Steve told Long about coming to the US from India nearly 30 years ago. They chatted about this and that. Steve gave him a business card with his own name and address.
The Laotian just about jumped from his seat upon looking at it. “You have my grandfather’s last name”, he said. “My ancestors left India nearly 300 years ago and came by Burma and Thailand to Laos. Grandfather’s family goes a long way. He remembers most of his ancestry and he has a record of all that. Perhaps we are cousins, after all, you and me. Fancy you meeting me here 10,000 miles away.”
Steve closed his eyes and felt as if a long rope tethered him. It stretched 300 years. A knot for every generation. There was a pole at the end. Another rope stretched out away from the pole and Long was at the end of it. They were gently swaying and dancing together. Breaking out of his reverie, saying good-bye to Long, Steve walked on.
He wandered toward a small group, about 6 people. They were gathered around an infant in a baby carriage. A clarinet player was amusing the child. The mother of this child took him out of his carriage and set him down on the pavement.
The musician seeing this, dropped down on his knees and continued playing close to the child. The child reached out for the pipe and stroked it several times. The man played as if the child was his only audience. The child played as if the music was all his. There was a communion.
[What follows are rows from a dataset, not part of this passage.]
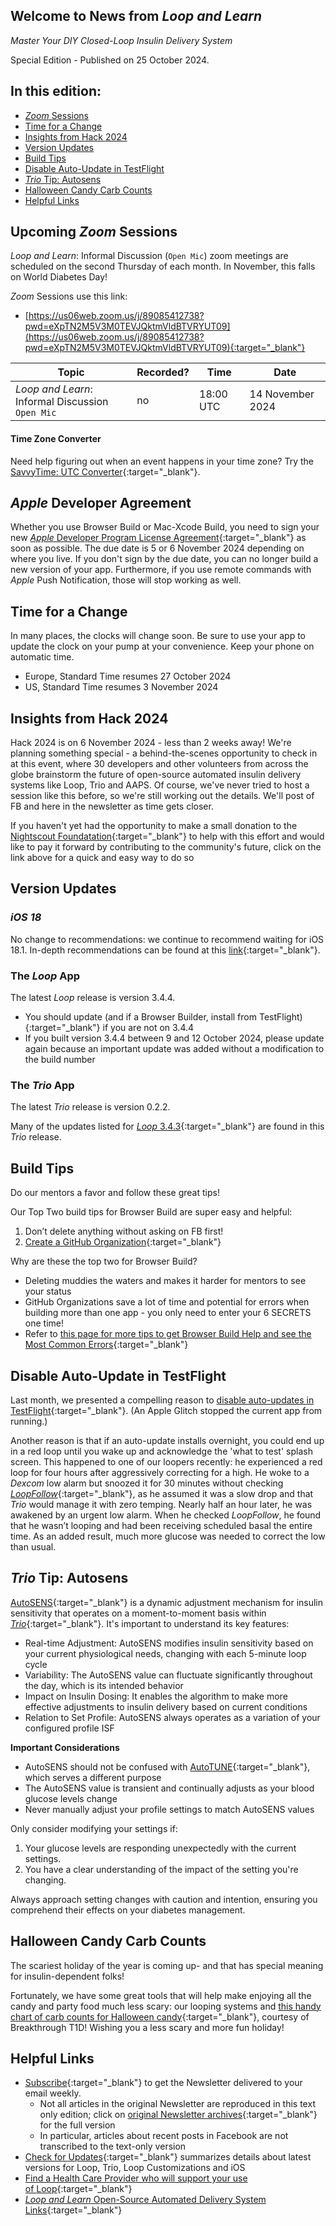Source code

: ## Welcome to News from&nbsp;_<span translate="no">Loop and Learn</span>_

_Master Your DIY Closed-Loop Insulin Delivery System_

Special Edition - Published on 25 October 2024.

## In this edition:

* [*Zoom* Sessions](#upcoming-zoom-sessions)
* [Time for a Change](#time-for-a-change)
* [Insights from Hack 2024](#insights-from-hack-2024)
* [Version Updates](#version-updates)
* [Build Tips](#build-tips)
* [Disable Auto-Update in TestFlight](#disable-auto-update-in-testflight)
* [*Trio* Tip: Autosens](#trio-tip-autosens)
* [Halloween Candy Carb Counts](#halloween-candy-carb-counts)
* [Helpful Links](#helpful-links)


## Upcoming *Zoom* Sessions

_<span translate="no">Loop and Learn</span>_: Informal Discussion (`Open Mic`) zoom meetings are scheduled on the second Thursday of each month. In November, this falls on World Diabetes Day!

*Zoom* Sessions use this link:

* [https://us06web.zoom.us/j/89085412738?pwd=eXpTN2M5V3M0TEVJQktmVldBTVRYUT09](https://us06web.zoom.us/j/89085412738?pwd=eXpTN2M5V3M0TEVJQktmVldBTVRYUT09){:target="_blank"}

| Topic | Recorded? | Time | Date |
| - | - | - | - |
| _<span translate="no">Loop and Learn</span>_: Informal Discussion<br>`Open Mic` | no | 18:00 UTC | 14 November 2024 |

#### Time Zone Converter

Need help figuring out when an event happens in your time zone? Try the [SavvyTime: UTC Converter](https://savvytime.com/converter/utc){:target="_blank"}.

## *Apple* Developer Agreement

Whether you use Browser Build or Mac-Xcode Build, you need to sign your new [*Apple* Developer Program License Agreement](https://developer.apple.com/support/terms/apple-developer-program-license-agreement/){:target="_blank"} as soon as possible. The due date is 5 or 6 November 2024 depending on where you live. If you don't sign by the due date, you can no longer build a new version of your app. Furthermore, if you use remote commands with *Apple* Push Notification, those will stop working as well.

## Time for a Change

In many places, the clocks will change soon.  Be sure to use your app to update the clock on your pump at your convenience. Keep your phone on automatic time.

* Europe, Standard Time resumes 27 October 2024
* US, Standard Time resumes 3 November 2024

## Insights from Hack 2024

Hack 2024 is on 6 November 2024 - less than 2 weeks away! We're planning something special - a behind-the-scenes opportunity to check in at this event, where 30 developers and other volunteers from across the globe brainstorm the future of open-source automated insulin delivery systems like Loop, Trio and AAPS. Of course, we've never tried to host a session like this before, so we're still working out the details. We'll post of FB and here in the newsletter as time gets closer.

If you haven't yet had the opportunity to make a small donation to the [Nightscout Foundatation](https://www.nightscoutfoundation.org/new-products/direct-donation-apa26){:target="_blank"} to help with this effort and would like to pay it forward by contributing to the community's future, click on the link above for a quick and easy way to do so

## Version Updates

### *iOS 18*

No change to recommendations: we continue to recommend waiting for iOS 18.1. In-depth recommendations can be found at this [link](edition/2024-10-06.md#ios-update){:target="_blank"}.

### The *Loop* App

The latest *Loop* release is version 3.4.4.

* You should update (and if a Browser Builder, install from TestFlight){:target="_blank"} if you are not on 3.4.4
* If you built version 3.4.4 between 9 and 12 October 2024, please update again because an important update was added without a modification to the build number

### The *Trio* App

The latest *Trio* release is version 0.2.2.

Many of the updates listed for [*Loop* 3.4.3](https://loopkit.github.io/loopdocs/version/releases/#loop-v343){:target="_blank"} are found in this *Trio* release.

## Build Tips

Do our mentors a favor and follow these great tips!

Our Top Two build tips for Browser Build are super easy and helpful:

1. Don’t delete anything without asking on FB first!
2. [Create a GitHub Organization](https://loopkit.github.io/loopdocs/browser/other-apps/#use-a-github-organization-account){:target="_blank"}

Why are these the top two for Browser Build?

* Deleting muddies the waters and makes it harder for mentors to see your status
* GitHub Organizations save a lot of time and potential for errors when building more than one app - you only need to enter your 6 SECRETS one time!
* Refer to [this page for more tips to get Browser Build Help and see the Most Common Errors]({:target="_blank"}){:target="_blank"}

## Disable Auto-Update in TestFlight

Last month, we presented a compelling reason to [disable auto-updates in TestFlight](https://loopkit.github.io/loopdocs/browser/phone-install/#recommendation){:target="_blank"}. (An Apple Glitch stopped the current app from running.)

Another reason is that if an auto-update installs overnight, you could end up in a red loop until you wake up and acknowledge the 'what to test' splash screen. This happened to one of our loopers recently: he experienced a red loop for four hours after aggressively correcting for a high. He woke to a *Dexcom* low alarm but snoozed it for 30 minutes without checking [*LoopFollow*](https://www.loopandlearn.org/loop-follow/){:target="_blank"}, as he assumed it was a slow drop and that *Trio* would manage it with zero temping. Nearly half an hour later, he was awakened by an urgent low alarm. When he checked *LoopFollow*, he found that he wasn’t looping and had been receiving scheduled basal the entire time. As an added result, much more glucose was needed to correct the low than usual.

## *Trio* Tip: Autosens

[AutoSENS](https://docs.diy-trio.org/en/latest/settings/configuration/concepts/autosens-dynamic.html#autosens){:target="_blank"} is a dynamic adjustment mechanism for insulin sensitivity that operates on a moment-to-moment basis within [*Trio*](https://docs.diy-trio.org/en/latest/index.html){:target="_blank"}. It's important to understand its key features:

* Real-time Adjustment: AutoSENS modifies insulin sensitivity based on your current physiological needs, changing with each 5-minute loop cycle
* Variability: The AutoSENS value can fluctuate significantly throughout the day, which is its intended behavior
* Impact on Insulin Dosing: It enables the algorithm to make more effective adjustments to insulin delivery based on current conditions
* Relation to Set Profile: AutoSENS always operates as a variation of your configured profile ISF

**Important Considerations**

* AutoSENS should not be confused with [AutoTUNE](https://docs.diy-trio.org/en/latest/settings/configuration/autotune.html#autotune){:target="_blank"}, which serves a different purpose
* The AutoSENS value is transient and continually adjusts as your blood glucose levels change
* Never manually adjust your profile settings to match AutoSENS values

Only consider modifying your settings if:

1. Your glucose levels are responding unexpectedly with the current settings.
2. You have a clear understanding of the impact of the setting you're changing.

Always approach setting changes with caution and intention, ensuring you comprehend their effects on your diabetes management.

## Halloween Candy Carb Counts

The scariest holiday of the year is coming up- and that has special meaning for insulin-dependent folks!

Fortunately, we have some great tools that will help make enjoying all the candy and party food much less
scary: our looping systems and [this handy chart of carb counts for Halloween candy](https://www.breakthrought1d.org/wp-content/uploads/2020/09/Halloween-candy-carb-counts.pdf){:target="_blank"}, courtesy of Breakthrough
T1D! Wishing you a less scary and more fun holiday!

## Helpful Links

* [Subscribe](https://www.loopandlearn.org/newsletter-signup/){:target="_blank"} to get the Newsletter delivered to your email weekly.
    * Not all articles in the original Newsletter are reproduced in this text only edition; click on [original Newsletter archives](https://www.loopandlearn.org/loop-and-learn-newsletter/){:target="_blank"} for the full version
    * In particular, articles about recent posts in Facebook are not transcribed to the text-only version
* [Check for Updates](https://www.loopandlearn.org/version-updates/){:target="_blank"} summarizes details about latest versions for Loop, Trio, Loop Customizations and iOS
* [Find a Health Care Provider who will support your use of&nbsp;<span translate="no">Loop</span>](https://www.loopandlearn.org/hcp-recommendations/){:target="_blank"}
* [_<span translate="no">Loop and Learn</span>_&nbsp;Open-Source Automated Delivery System Links](https://www.loopandlearn.org/resources/#os-aid){:target="_blank"}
They played together a long while. Steve went circling to see them both from all the angles. When the music ended, the child was gathered up and the crowd melted away.
No one gave any money to the poor clarinet player. Steve offered him what money he had but the guy refused. “This was an epiphany for me. Playing was reward enough. I am going home.”
Steve walked away, with the strains of the clarinet lingering in his mind. He pictured the child growing up with music enriching his life from this single encounter. A Big Blue bus swung by. It seemed more a friend than an ogre now. He climbed aboard the Big Blue and made his way to the hotel room.
The hotel room was dismal and lonely as before. The brochure that he held crushed in his hand and turned into a crumple that ended in the wastebasket. He had his journal out and was penning his experience. As he wrote the message came to him with remarkable clarity.
“The baby is HOPE. It is the FUTURE. My future. The future is held together by music. Hope is all sound and vibration. Long is my connection to the PAST. Long’s mandalas designs were all color and light. He showered me with a sense of history. I have been around for a very long time in many bodies and many lives. My connection to the past is deeper than I had known. The homeless man is the PRESENT. This Tai-Chi companion was COMPASSION. The present is gentle movements and flow of energy.”
Linking the past and present together this way, Steve closed his book. He looked forward the next day and resolved to fill it with MUSIC, HOPE and COMPASSION.